The makings of an entrepreneur

In 2005, she returned to Delhi, and started her first company - Kinis Software Solutions, a digital marketing firm that focused on US-based clients.

Anisha knew that if things didn’t work out, she could rely on her parents. But her perseverance made her first venture a success, and she decided to take the next step. She recollects, “I was ready to give birth to two babies - my firstborn, and my second venture- Mydala, which I started with Arjun Basu (my husband) and Ashish Bhatnagar in 2009.”

 According to Anisha, there were hardly any woman-led startups at that time. “On top of that, a heavily pregnant woman coming to pitch to you is something investors are not used to. My co-founders were often told ‘if you ditch her, funding is a great possibility’,” says Anisha.

After pitching to numerous investment firms, the trio decided to continue as a bootstrapped startup. Call it a stroke of luck, Anisha met with Sanjeev Bikhchandani and Hitesh Oberoi from Info Edge, just two days after, and they agreed to invest in Mydala.

Anisha decided to start a venture fund when she found that only two percent of global funding was going to women-led businesses. (Representational image)

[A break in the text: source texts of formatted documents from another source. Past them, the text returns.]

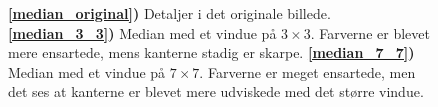 {\begin{figure}[!h]
    \centering
    \hspace{1em}
    \hspace{1em}
    \caption[]{
        \textbf{\ref{median_original})} Detaljer i det originale billede.
        \textbf{\ref{median_3_3})} Median med et vindue på $3\times{}3$.
        Farverne er blevet mere ensartede, mens kanterne stadig er
        skarpe.
        \textbf{\ref{median_7_7})} Median med et vindue på $7\times{}7$.
        Farverne er meget ensartede, men det ses at kanterne er blevet
        mere udviskede med det større vindue.
    }
    \label{median_metode}
\end{figure}
}

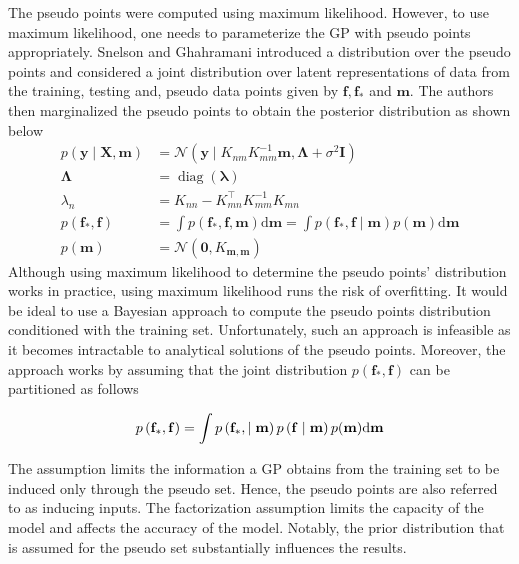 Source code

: \documentclass[letterpaper,11pt]{extarticle}
\begin{document}
The pseudo points were computed using maximum likelihood. However, to use maximum likelihood, one needs to parameterize the GP with pseudo points appropriately. Snelson and Ghahramani \cite{SnelsonEZ06} introduced a distribution over the pseudo points and considered a joint distribution over latent representations of data from the training, testing and, pseudo data points given by $\mathbf{f}, \mathbf{f_*}$ and $\mathbf{m}$. The authors then marginalized the pseudo points to obtain the posterior distribution as shown below
$$
\begin{aligned}
p(\mathbf{y} \mid \mathbf{X}, \mathbf{m}) &= \mathcal{N}\left(\mathbf{y} \mid K_{nm} K_{mm}^{-1} \mathbf{m}, \mathbf{\Lambda}+\sigma^{2} \mathbf{I}\right) \\
\mathbf{\Lambda} &=\operatorname{diag}(\boldsymbol{\lambda}) \\
\lambda_{n} &= K_{nn}-K_{mn}^{\top} K_{mm}^{-1} K_{mn} \\
p\left(\mathbf{f}_{*}, \mathbf{f}\right) &= \int p\left(\mathbf{f}_{*}, \mathbf{f}, \mathbf{m}\right) \mathrm{d} \mathbf{m} =\int p\left(\mathbf{f}_{*}, \mathbf{f} \mid \mathbf{m}\right) p(\mathbf{m}) \mathrm{d} \mathbf{m} \\
p(\mathbf{m}) &=\mathcal{N}\left(\mathbf{0}, K_{\mathbf{m}, \mathbf{m}}\right)
\end{aligned}
$$
Although using maximum likelihood to determine the pseudo points' distribution works in practice, using maximum likelihood runs the risk of overfitting. It would be ideal to use a Bayesian approach to compute the pseudo points distribution conditioned with the training set. Unfortunately, such an approach is infeasible as it becomes intractable to analytical solutions of the pseudo points. Moreover, the approach works by assuming that the joint distribution $p\left(\mathbf{f}_{*}, \mathbf{f}\right)$ can be partitioned as follows

$$
p\left(\mathbf{f}_{*}, \mathbf{f}\right) =\int p\left(\mathbf{f}_{*}, \mid \mathbf{m}\right)p\left(\mathbf{f} \mid \mathbf{m}\right) p(\mathbf{m}) \mathrm{d} \mathbf{m} \\
$$

The assumption limits the information a GP obtains from the training set to be induced only through the pseudo set. Hence, the pseudo points are also referred to as inducing inputs. The factorization assumption limits the capacity of the model and affects the accuracy of the model. Notably, the prior distribution that is assumed for the pseudo set substantially influences the results. 
\end{document}
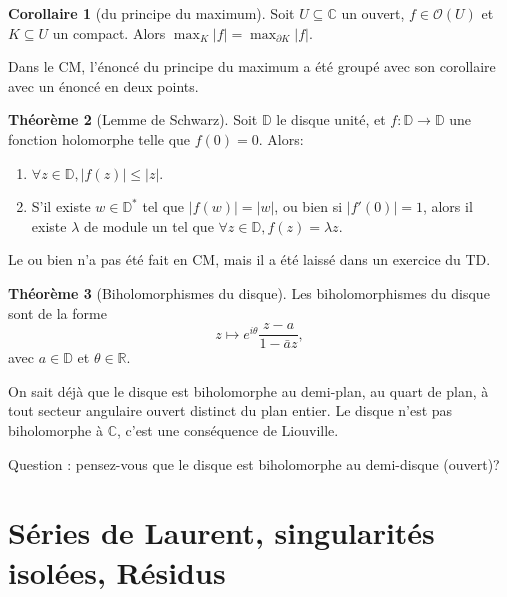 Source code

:\documentclass[11pt,a4paper]{article}
\newcommand{\D}{\mathbb{D}}
\newcommand{\R}{\mathbb{R}}
\newcommand{\C}{\mathbb{C}}
\theoremstyle{definition}
\newtheorem{theoreme}{Th\'eor\`eme}[section]
\newtheorem{corollaire}[theoreme]{Corollaire}
\theoremstyle{plain}
\begin{document}
\begin{corollaire}[du principe du maximum]
Soit $U\subseteq \C$ un ouvert,  $f \in \mathcal O(U)$ et $K\subseteq U$ un compact.
Alors $\max_{K} |f| = \max_{\partial K} |f|$.
\end{corollaire}

\begin{remarque}
Dans le CM, l'énoncé du principe du maximum a été groupé avec son corollaire avec un énoncé en deux points.
\end{remarque}

\begin{theoreme}[Lemme de Schwarz]
Soit $\D$ le disque unité, et $f :\D\to \D$ une fonction holomorphe telle que $f(0)=0$.
Alors:
\begin{enumerate}
\item $\forall z\in \D, |f(z)|\leq |z|$.
\item S'il existe $w \in \D^*$ tel que $|f(w)|= |w|$, ou bien si $|f'(0)|=1$, alors il existe $\lambda$ de module un tel que $\forall z\in \D, f(z)=\lambda z$.
\end{enumerate}
\end{theoreme}

\begin{remarque}
Le \og ou bien\fg{} n'a pas été fait en CM, mais il a été laissé dans un exercice du TD.
\end{remarque}

\begin{theoreme}[Biholomorphismes du disque]
Les biholomorphismes du disque sont de la forme
\[ z\mapsto e^{i\theta}\frac{z-a}{1-\bar a z},\]
avec $a\in\D$ et $\theta\in\R$.
\end{theoreme}



\begin{remarque}
On sait déjà que le disque est biholomorphe au demi-plan, au quart de plan, à tout secteur angulaire ouvert distinct du plan entier. Le disque n'est pas biholomorphe à $\C$, c'est une conséquence de Liouville.
\end{remarque}

Question : pensez-vous que le disque est biholomorphe au demi-disque (ouvert)?





\section{Séries de Laurent, singularités isolées, Résidus}
\end{document}
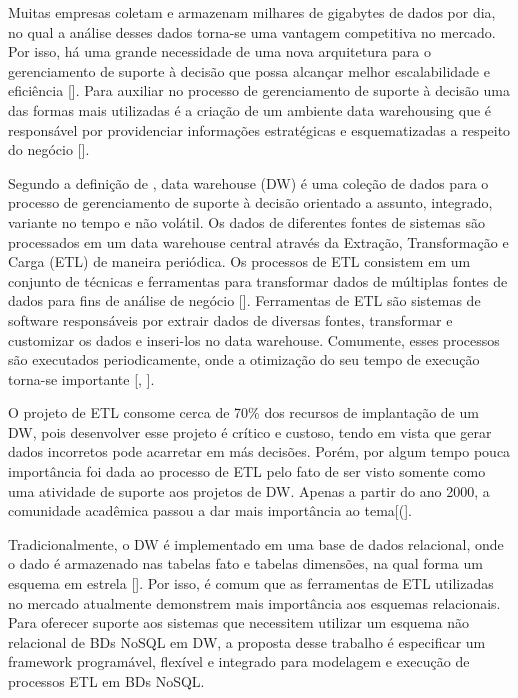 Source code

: Muitas empresas coletam e armazenam milhares de gigabytes de dados por dia, no qual a análise desses dados torna-se uma vantagem competitiva no mercado. Por isso, há uma grande necessidade de uma nova arquitetura para o gerenciamento de suporte à decisão que possa alcançar melhor escalabilidade e eficiência [\cite{liu:2013}]. Para auxiliar no processo de gerenciamento de suporte à decisão uma das formas mais utilizadas é a criação de um ambiente data warehousing que é responsável por providenciar informações estratégicas e esquematizadas a respeito do negócio [\cite{dayal:1997}].

Segundo a definição de \cite{kimball:2002}, data warehouse (DW) é uma coleção de dados para o processo de gerenciamento de suporte à decisão orientado a assunto, integrado, variante no tempo e não volátil. Os dados de diferentes fontes de sistemas são processados em um data warehouse central através da Extração, Transformação e Carga (ETL) de maneira periódica. Os processos de ETL consistem em um conjunto de técnicas e ferramentas para transformar dados de múltiplas fontes de dados para fins de análise de negócio [\cite{silva:2016}]. Ferramentas de ETL são sistemas de software responsáveis por extrair dados de diversas fontes, transformar e customizar os dados e inseri-los no data warehouse. Comumente, esses processos são executados periodicamente, onde a otimização do seu tempo de execução torna-se importante [\cite{vassiliadis:2005}, \cite{silva:2016}].

O projeto de ETL consome cerca de 70\% dos recursos de implantação de um DW, pois desenvolver esse projeto é crítico e custoso, tendo em vista que gerar dados incorretos pode acarretar em más decisões. Porém, por algum tempo pouca importância foi dada ao processo de ETL pelo fato de ser visto somente como uma atividade de suporte aos projetos de DW. Apenas a partir do ano 2000, a comunidade acadêmica passou a dar mais importância ao tema[(\cite{silva:2012}].

Tradicionalmente, o DW é implementado em uma base de dados relacional, onde o dado é armazenado nas tabelas fato e tabelas dimensões, na qual forma um esquema em estrela [\cite{kimball:2002}]. Por isso, é comum que as ferramentas de ETL utilizadas no mercado atualmente demonstrem mais importância aos esquemas relacionais. Para oferecer suporte aos sistemas que necessitem utilizar um esquema não relacional de BDs NoSQL em DW, a proposta desse trabalho é especificar um framework programável, flexível e integrado para modelagem e execução de processos ETL em BDs NoSQL.

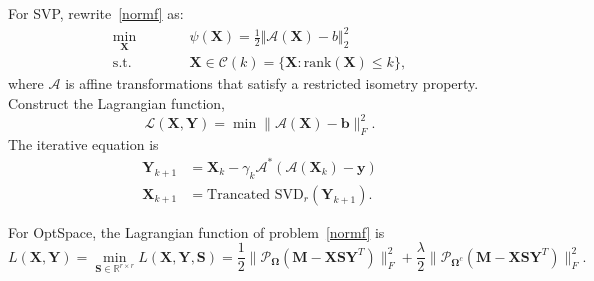 \documentclass{article}
\begin{document}
{For SVP, rewrite~\eqref{normf} as:
\begin{equation}
    \begin{aligned}
        \min_{\mathbf X}\qquad&\quad \psi (\mathbf X) = \frac{1}{2}\Vert \mathcal{A}(\mathbf X) - b\Vert_2^2\\
        \text{s.t.}\qquad&\quad\mathbf X \in \mathcal{C}(k) = \{\mathbf X \colon \text{rank}(\mathbf X) \leq k\},
    \end{aligned}
\end{equation}
where $\mathcal{A}$ is affine transformations that satisfy a restricted isometry property.
Construct the Lagrangian function,
\begin{equation}
    \mathcal{L}(\mathbf X,\mathbf Y) = \min \lVert \mathcal{A}(\mathbf X) -\mathbf b \rVert_F^2.
\end{equation}
The iterative equation is
\begin{equation}
    \begin{aligned}
        \mathbf Y_{k+1} & = \mathbf X_{k} - \gamma_k \mathcal{A}^*(\mathcal{A}(\mathbf X_k)-\mathbf y)\\
        \mathbf X_{k+1} & = \text{Trancated SVD}_r(\mathbf Y_{k+1}).
    \end{aligned}
\end{equation}

For OptSpace, the Lagrangian function of problem~\eqref{normf} is
\begin{equation}
    L(\mathbf X,\mathbf Y) = \min_{\mathbf S\in\mathbb R^{r\times r}} L(\mathbf X,\mathbf Y,\mathbf S) = \frac{1}{2}\lVert\mathcal P_{\mathbf\Omega}(\mathbf M-\mathbf X\mathbf S\mathbf Y^T)\rVert^2_F + \frac{\lambda}{2}\lVert\mathcal P_{\mathbf\Omega^c}(\mathbf M-\mathbf X\mathbf S\mathbf Y^T)
\rVert^2_F.
\end{equation}



}
\end{document}
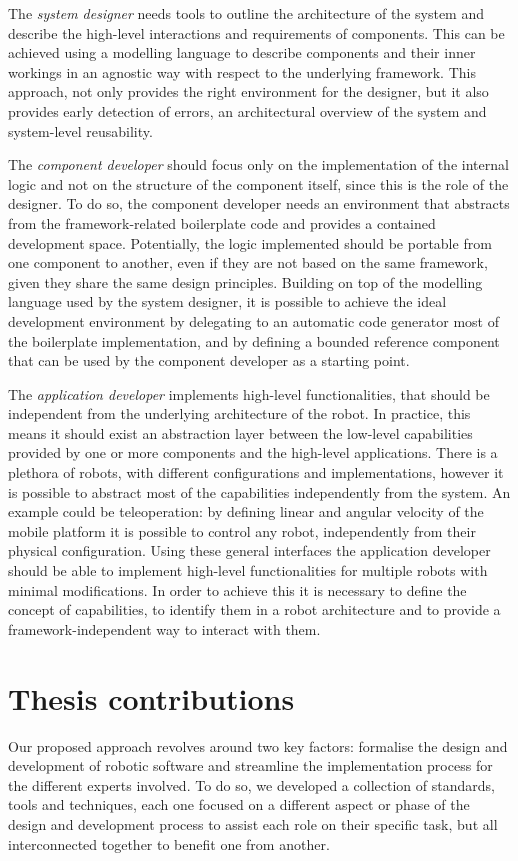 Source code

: The \textit{system designer} needs tools to outline the architecture of the system and describe the high-level interactions and requirements of components. This can be achieved using a modelling language to describe components and their inner workings in an agnostic way with respect to the underlying framework. This approach, not only provides the right environment for the designer, but it also provides early detection of errors, an architectural overview of the system and system-level reusability. 

The \textit{component developer} should focus only on the implementation of the internal logic and not on the structure of the component itself, since this is the role of the designer. To do so, the component developer needs an environment that abstracts from the framework-related boilerplate code and provides a contained development space. Potentially, the logic implemented should be portable from one component to another, even if they are not based on the same framework, given they share the same design principles. Building on top of the modelling language used by the system designer, it is possible to achieve the ideal development environment by delegating to an automatic code generator most of the boilerplate implementation, and by defining a bounded reference component that can be used by the component developer as a starting point.

The \textit{application developer} implements high-level functionalities, that should be independent from the underlying architecture of the robot. In practice, this means it should exist an abstraction layer between the low-level capabilities provided by one or more components and the high-level applications. There is a plethora of robots, with different configurations and implementations, however it is possible to abstract most of the capabilities independently from the system. An example could be teleoperation: by defining linear and angular velocity of the mobile platform it is possible to control any robot, independently from their physical configuration. Using these general interfaces the application developer should be able to implement high-level functionalities for multiple robots with minimal modifications. In order to achieve this it is necessary to define the concept of capabilities, to identify them in a robot architecture and to provide a framework-independent way to interact with them.

\section{Thesis contributions}
Our proposed approach revolves around two key factors: formalise the design and development of robotic software and streamline the implementation process for the different experts involved. To do so, we developed a collection of standards, tools and techniques, each one focused on a different aspect or phase of the design and development process to assist each role on their specific task, but all interconnected together to benefit one from another.

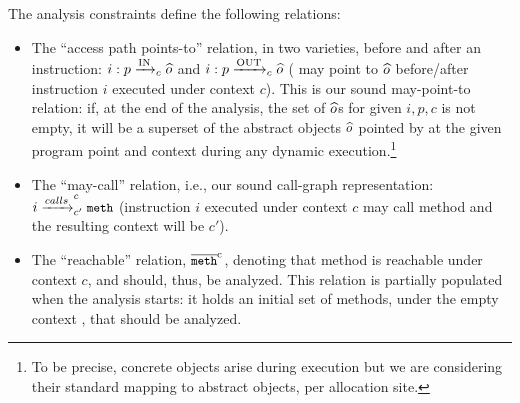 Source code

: \noindent The analysis constraints define the following relations:

\begin{itemize}
\item The ``access path points-to'' relation, in two varieties, before
  and after an instruction: \({{i}: {p} \xrightarrow{\text{IN}}_{c} {\widehat{o}}}\) and
  \({{i}: {p} \xrightarrow{\text{OUT}}_{c} {\widehat{o}}}\) ( may point to \({\widehat{o}}\)
  before/after instruction \(i\) executed under context \(c\)). This
  is our sound may-point-to relation: if, at the end of the analysis,
  the set of \({\widehat{o}}\)s for given \(i,p,c\) is not empty, it will
  be a superset of the abstract objects \({\widehat{o}}\) pointed by
   at the given program point and context during any dynamic
  execution.\footnote{To be precise, concrete objects arise during
    execution but we are considering their standard mapping to abstract
    objects, per allocation site.}

\item The ``may-call'' relation, i.e., our sound call-graph representation:
  \({i} \xrightarrow{calls}^{c}_{c'} {{\small {\texttt{meth}}}}\) (instruction \(i\) executed under context
  \(c\) may call method  and the resulting context will be \(c'\)).

\item The ``reachable'' relation, \({\overline{{{\small {\texttt{meth}}}}}^{\text{c}}}\),
  denoting that method  is reachable under context \(c\),
  and should, thus, be analyzed. This relation is partially populated
  when the analysis starts: it holds an initial set of methods, under
  the empty context , that should be analyzed.

\end{itemize}







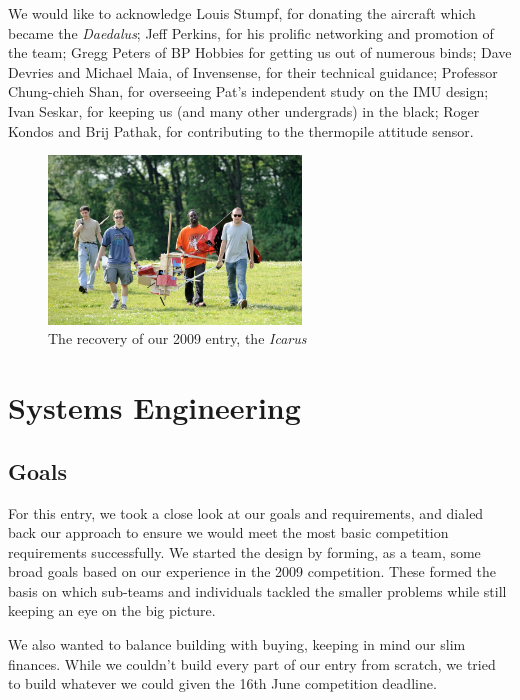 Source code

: \documentclass[10pt,twocolumns]{report}
\begin{document}
We would like to acknowledge
Louis Stumpf, for donating the aircraft which became the \emph{Daedalus};
Jeff Perkins, for his prolific networking and promotion of the team;
Gregg Peters of BP Hobbies for getting us out of numerous binds;
Dave Devries and Michael Maia, of Invensense, for their technical guidance;
Professor Chung-chieh Shan, for overseeing Pat's independent study on the IMU design;
Ivan Seskar, for keeping us (and many other undergrads) in the black;
Roger Kondos and Brij Pathak, for contributing to the thermopile attitude sensor.

\begin{figure}[b!]
	\centering
	\includegraphics[width=0.6\textwidth]{../images/wreckage.jpg}
	\caption{The recovery of our 2009 entry, the \emph{Icarus}}
	\label{fig:wreckage}
\end{figure}

\newpage
\section{Systems Engineering}
\subsection{Goals}
For this entry, we took a close look at our goals and requirements, and dialed back our approach to ensure we would meet the most basic competition requirements successfully.
We started the design by forming, as a team, some broad goals based on our experience in the 2009 competition.
These formed the basis on which sub-teams and individuals tackled the smaller problems while still keeping an eye on the big picture. 

We also wanted to balance building with buying, keeping in mind our slim finances. While we couldn't build every part of our entry from scratch, we tried to build whatever we could given the 16th June competition deadline.

\end{document}
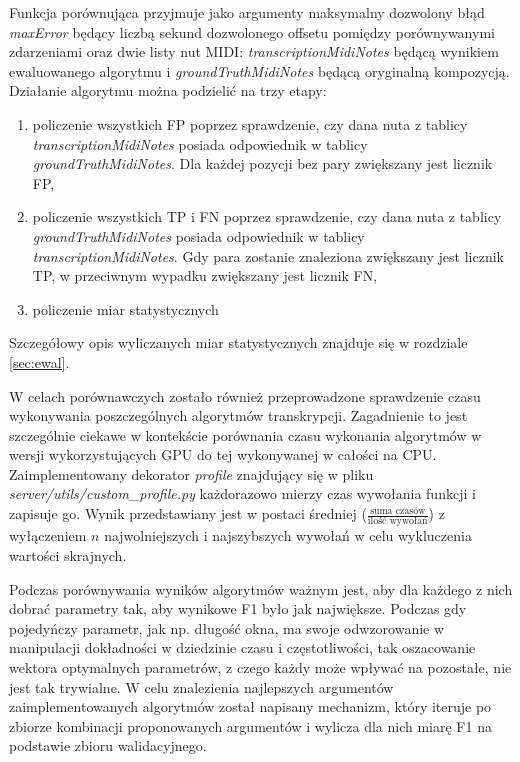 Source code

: \documentclass[12pt,a4paper,twoside]{mwart}
\begin{document}
Funkcja porównująca przyjmuje jako argumenty maksymalny dozwolony błąd \textit{maxError} będący liczbą sekund dozwolonego offsetu pomiędzy porównywanymi zdarzeniami oraz dwie listy nut MIDI: \textit{transcriptionMidiNotes} będącą wynikiem ewaluowanego algorytmu i \textit{groundTruthMidiNotes} będącą oryginalną kompozycją. Działanie algorytmu można podzielić na trzy etapy:
\begin{enumerate}
  \item policzenie wszystkich FP poprzez sprawdzenie, czy dana nuta z tablicy \textit{transcriptionMidiNotes} posiada odpowiednik w tablicy \textit{groundTruthMidiNotes}. Dla każdej pozycji bez pary zwiększany jest licznik FP,
  \item policzenie wszystkich TP i FN poprzez sprawdzenie, czy dana nuta z tablicy \textit{groundTruthMidiNotes} posiada odpowiednik w tablicy \textit{transcriptionMidiNotes}. Gdy para zostanie znaleziona zwiększany jest licznik TP, w przeciwnym wypadku zwiększany jest licznik FN,
  \item policzenie miar statystycznych
\end{enumerate}
Szczegółowy opis wyliczanych miar statystycznych znajduje się w rozdziale \ref{sec:ewal}.

W celach porównawczych zostało również przeprowadzone sprawdzenie czasu wykonywania poszczególnych algorytmów transkrypcji. Zagadnienie to jest szczególnie ciekawe w kontekście porównania czasu wykonania algorytmów w wersji wykorzystujących GPU do tej wykonywanej w całości na CPU. Zaimplementowany dekorator \textit{profile} znajdujący się w pliku \textit{server/utils/custom\_profile.py} każdorazowo mierzy czas wywołania funkcji i zapisuje go. Wynik przedstawiany jest w postaci średniej ($\frac{\textrm{suma czasów}}{\textrm{ilość wywołań}}$) z wyłączeniem $n$ najwolniejszych i najszybszych wywołań w celu wykluczenia wartości skrajnych.

Podczas porównywania wyników algorytmów ważnym jest, aby dla każdego z nich dobrać parametry tak, aby wynikowe F1 było jak największe. Podczas gdy pojedyńczy parametr, jak np. długość okna, ma swoje odwzorowanie w manipulacji dokładności w dziedzinie czasu i częstotliwości, tak oszacowanie wektora optymalnych parametrów, z czego każdy może wpływać na pozostałe, nie jest tak trywialne. W celu znalezienia najlepszych argumentów zaimplementowanych algorytmów został napisany mechanizm, który iteruje po zbiorze kombinacji proponowanych argumentów i wylicza dla nich miarę F1 na podstawie zbioru walidacyjnego. 
\end{document}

Breaking the glass ceiling

The hardships faced by women entrepreneurs are strikingly different from their male counterparts. Yet, Anisha feels that men can’t get all the flak; it all boils down to conditioning. She says, “Bias comes from other women too. I think it is a cultural thing, and we need to change it. Once we have more women breaking the glass ceilings, things will be normal.”

Anisha is also the Founding Partner of SheCapital, an early-stage fund that invests in high-growth women-led businesses. The firm aims to empower women founders with collaborative mentorship and provides access to a network of industry leaders too.

Recently, SheCapital made their first investment in food tech startup Samosa Singh.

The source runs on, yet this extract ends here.